8. Wait your turn to speak. You’ve seen Judge Judy– there’s no quicker way to get on a judge’s bad side then to constantly be interrupting. Despite your fears, YOU WILL BE GIVEN AN OPPORTUNITY TO RESPOND, so do yourself a favor and wait patiently.



9. Think before you speak. Once it’s out of your mouth, it’s in the court record. Don’t make the mistake of getting caught up in the drama of your opponent’s allegations and saying something you don’t mean. Instead, take a deep breath and then proceed with caution.



10. Be more reasonable than the next guy. Conceding a point may lose you the battle, but ultimately help win you the war. Judges listen to people who are sure that they’re right all day. Being reasonable will help you stand out and perhaps help win the judge’s favor, and ultimately, your case.


So are you ready to collect your propers? Get what’s due you? While we can’t assure that following the preceding ten steps will win your case, they will help you to conduct yourself in a way you can be proud of. So prepare yourself, and good luck!



 12 Replies


Hai to chori kaa maal, lekin chor khud kah raha - " I found on net ". Chalo iski imandaari par 1/10 kimat de do.

Dosto, ab ye mat puchhna ki 1/10th kimat maine kis basis par calculate kiya !!!

Radhey (Owner)     30 November 2010

Ram Sewak, here again U have proved that u are a rotten mind.

A "chori" is that where the copier takes credit of some else's creation. If the presenter is declaring that the material he is presenting is not his own but some one else's,how this may be called a "chori."

Instead of commenting on the material presented by me ,u are commenting directly upon me,this proves ,what type of rotten mind U have.

Rest assure, each word written here by is proving what standard u have.

Vishwa (translator)     30 November 2010

Very useful tips, RAdhey, keep it up!




Thanks dear Radhey ! All these tips are very useful for everyone and this personal thanks for you from me.

Arup (UNEMPLOYED)     30 November 2010

suggestions are appropriate and good.

but all failed before the corruption at court.

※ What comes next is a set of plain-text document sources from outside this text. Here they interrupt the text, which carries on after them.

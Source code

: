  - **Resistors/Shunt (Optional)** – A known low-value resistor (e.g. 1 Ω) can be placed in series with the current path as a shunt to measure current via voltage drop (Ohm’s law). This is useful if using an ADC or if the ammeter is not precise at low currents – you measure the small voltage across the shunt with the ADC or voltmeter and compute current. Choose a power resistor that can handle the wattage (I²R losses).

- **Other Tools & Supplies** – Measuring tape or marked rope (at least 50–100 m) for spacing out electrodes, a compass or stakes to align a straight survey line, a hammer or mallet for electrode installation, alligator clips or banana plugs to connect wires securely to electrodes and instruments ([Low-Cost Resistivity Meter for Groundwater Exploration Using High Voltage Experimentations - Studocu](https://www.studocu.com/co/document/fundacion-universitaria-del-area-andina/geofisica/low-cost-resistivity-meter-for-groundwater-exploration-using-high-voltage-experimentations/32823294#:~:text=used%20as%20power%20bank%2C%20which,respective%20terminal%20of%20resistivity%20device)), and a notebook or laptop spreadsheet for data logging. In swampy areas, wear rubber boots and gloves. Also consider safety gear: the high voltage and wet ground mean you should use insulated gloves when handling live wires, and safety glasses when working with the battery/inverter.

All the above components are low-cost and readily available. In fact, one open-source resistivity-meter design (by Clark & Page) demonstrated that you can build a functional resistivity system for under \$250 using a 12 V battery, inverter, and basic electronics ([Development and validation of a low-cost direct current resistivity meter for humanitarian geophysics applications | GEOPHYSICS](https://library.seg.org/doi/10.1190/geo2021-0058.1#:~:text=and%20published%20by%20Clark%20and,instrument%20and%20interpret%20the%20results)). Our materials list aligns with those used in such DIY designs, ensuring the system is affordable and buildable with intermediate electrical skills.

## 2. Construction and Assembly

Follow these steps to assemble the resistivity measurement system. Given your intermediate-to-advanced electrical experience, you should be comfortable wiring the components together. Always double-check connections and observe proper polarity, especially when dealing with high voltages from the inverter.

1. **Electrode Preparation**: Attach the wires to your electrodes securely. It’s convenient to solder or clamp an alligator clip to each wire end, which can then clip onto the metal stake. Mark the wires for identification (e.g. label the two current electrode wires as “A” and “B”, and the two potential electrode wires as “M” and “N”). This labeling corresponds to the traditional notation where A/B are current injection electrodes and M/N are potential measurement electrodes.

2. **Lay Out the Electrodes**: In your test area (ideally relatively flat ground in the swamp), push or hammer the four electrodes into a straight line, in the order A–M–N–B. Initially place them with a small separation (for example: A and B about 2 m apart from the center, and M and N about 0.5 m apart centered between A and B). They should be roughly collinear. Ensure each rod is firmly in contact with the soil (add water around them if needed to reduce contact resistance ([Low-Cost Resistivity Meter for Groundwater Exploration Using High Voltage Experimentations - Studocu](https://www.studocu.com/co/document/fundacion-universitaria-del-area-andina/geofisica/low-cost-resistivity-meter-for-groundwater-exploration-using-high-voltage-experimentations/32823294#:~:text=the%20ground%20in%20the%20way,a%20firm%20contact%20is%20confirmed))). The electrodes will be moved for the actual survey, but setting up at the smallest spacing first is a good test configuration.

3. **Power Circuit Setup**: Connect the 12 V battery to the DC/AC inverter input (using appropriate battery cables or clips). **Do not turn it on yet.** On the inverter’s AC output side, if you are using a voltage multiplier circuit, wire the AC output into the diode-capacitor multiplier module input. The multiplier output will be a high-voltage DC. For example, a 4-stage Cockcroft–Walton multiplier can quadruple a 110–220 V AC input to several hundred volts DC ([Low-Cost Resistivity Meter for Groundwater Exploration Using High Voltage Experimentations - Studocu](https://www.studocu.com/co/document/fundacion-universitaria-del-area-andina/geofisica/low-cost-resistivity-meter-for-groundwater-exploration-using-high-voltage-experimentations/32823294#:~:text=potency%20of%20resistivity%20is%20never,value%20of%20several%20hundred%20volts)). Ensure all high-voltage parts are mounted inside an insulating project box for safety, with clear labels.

Unfortunately you are right Arup ji.


Well said by Great Allama Iqbaal, that;


"Har shaakh pe ullu baithe hain, Anjaam-E-Gulistan kya hoga?"


Till when these born corrupt ULLUs will not be removed from the earth till than here will be corruption & injustice.  It is necessary to remove these anti-national, anti-social, anti-humanity elements for proper implementation of our democratic constitution.

hedevil hydraheaded (non professional )     30 November 2010

Good tips Radhey Ji.


good work

DEFENSE ADVOCATE.-firmaction@g (POWER OF DEFENSE IS IMMENSE )     04 December 2010

Every body follows them if you tell them or not.

cases are won on tactices and not on  ethics.

GANESAN (INSURANCE MANAGER)     05 December 2010


To decide a case, "courts look for EVIDENCE and not Justice".  Documentary and/or oral evidences makes the case won.



DR.SANAT KUMAR DASH (Eye Specialist)     10 December 2010

Very    Nice    Tips..................................for        all      the   LCI   Members.